Ben -- As I read this, I **think** your problem is the same as before ... namely, when you are using the LEAF router, your LAN client (the XP host) is NOT NOT NOT using the ISP's DNS servers as forwarders. I may be wrong in this ... your description isn't *quite* complete enough for me to be sure ... but I would check this possibility before I tried anything else.

First, find the XP equivalent of the "host" command and do its equivalent of the following

host -v mail.bllvwa.cablespeed.com

Next, please tell us HOW the "ping mail.bllvwa.cablespeed.com -- NO" test fails in case 2. The specific error or failure messages ping provides (at least Linux ping, and to some degree Win2K ping, so probably XP ping too) are very informative as to the nature of the problem being encountered. And ping normally reports the IP address it is trying to ping, which would clarify some confusion too.

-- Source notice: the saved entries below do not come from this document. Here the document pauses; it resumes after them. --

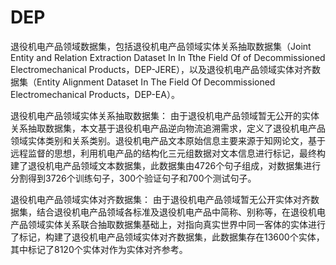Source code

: # DEP


  退役机电产品领域数据集，包括退役机电产品领域实体关系抽取数据集（Joint Entity and Relation Extraction Dataset In In Tthe Field Of of Decommissioned Electromechanical Products，DEP-JERE），以及退役机电产品领域实体对齐数据集（Entity Alignment Dataset In The Field Of Decommissioned Electromechanical Products，DEP-EA）。
  
退役机电产品领域实体关系抽取数据集：
  由于退役机电产品领域暂无公开的实体关系抽取数据集，本文基于退役机电产品逆向物流追溯需求，定义了退役机电产品领域实体类别和关系类别。退役机电产品文本原始信息主要来源于知网论文，基于远程监督的思想，利用机电产品的结构化三元组数据对文本信息进行标记，最终构建了退役机电产品领域文本数据集，此数据集由4726个句子组成，对数据集进行分割得到3726个训练句子，300个验证句子和700个测试句子。
  
 退役机电产品领域实体对齐数据集：
  由于退役机电产品领域暂无公开实体对齐数据集，结合退役机电产品领域各标准及退役机电产品中简称、别称等，在退役机电产品领域实体关系联合抽取数据集基础上，对指向真实世界中同一客体的实体进行了标记，构建了退役机电产品领域实体对齐数据集，此数据集存在13600个实体，其中标记了8120个实体对作为实体对齐参考。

Then, in test 2, am I right in assuming that the XP host is using dnscache on the LEAF router as its DNS forwarder? If not, what is it using (what is in the XP host's equivalent to /etc/resolv.conf)? If yes, then try changing it so that the XP host uses your ISP's DNS servers and see if that changes the behavior in question.

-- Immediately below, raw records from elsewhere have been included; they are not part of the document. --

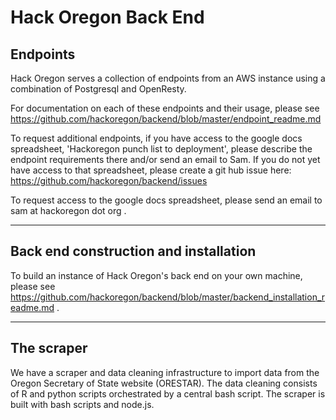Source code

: Hack Oregon Back End
=================

Endpoints
----------------------------------------------

Hack Oregon serves a collection of endpoints from an AWS instance using a combination of Postgresql and OpenResty.

For documentation on each of these endpoints and their usage, please see https://github.com/hackoregon/backend/blob/master/endpoint_readme.md

To request additional endpoints, if you have access to the google docs spreadsheet, 'Hackoregon punch list to deployment', please describe the endpoint requirements there and/or send an email to Sam. If you do not yet have access to that spreadsheet, please create a git hub issue here: https://github.com/hackoregon/backend/issues

To request access to the google docs spreadsheet, please send an email to sam at hackoregon dot org  . 

----------------------------------------------
Back end construction and installation
----------------------------------------------
To build an instance of Hack Oregon's back end on your own machine, please see https://github.com/hackoregon/backend/blob/master/backend_installation_readme.md . 



----------------------------------------------
The scraper
----------------------------------------------
We have a scraper and data cleaning infrastructure to import data from the Oregon Secretary of State website (ORESTAR). The data cleaning consists of R and python scripts orchestrated by a central bash script. The scraper is built with bash scripts and node.js.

Finally, when you say "I retreived the ip address 66.235.59.17 from the XP _firewall_" ... do you mean the firewall associates this address with mail.bllvwa.cablespeed.com? (Or do you mean something else?)

Checking now:

[EMAIL PROTECTED]:~$ host 66.235.59.17
Name: mail.bllvwa.cablespeed.com
Address: 66.235.59.17

[EMAIL PROTECTED]:~$ host mail.bllvwa.cablespeed.com
mail.bllvwa.cablespeed.com      A       216.15.205.76

[EMAIL PROTECTED]:~$ host 216.15.205.76
Name: mail2.evdloh.cablespeed.com
Address: 216.15.205.76

[EMAIL PROTECTED]:~$ ping mail.bllvwa.cablespeed.com
PING mail.bllvwa.cablespeed.com (216.15.205.76): 56 data bytes
64 bytes from 216.15.205.76: icmp_seq=0 ttl=46 time=68.7 ms

[EMAIL PROTECTED]:~$ ping 66.235.59.17
PING 66.235.59.17 (66.235.59.17): 56 data bytes
64 bytes from 66.235.59.17: icmp_seq=0 ttl=48 time=37.4 ms

Definitely bad DNS setup by the ISP. But leaving it at that is just the "Curse you, darkness!" approach -- you want a fix, not just an explanation. The workaround is probably to make sure all your hosts are using the ISP's DNS servers, either directly or by having dnscache use them as forwarders (can someone who uses dnscache confirm that it can be set up this way?).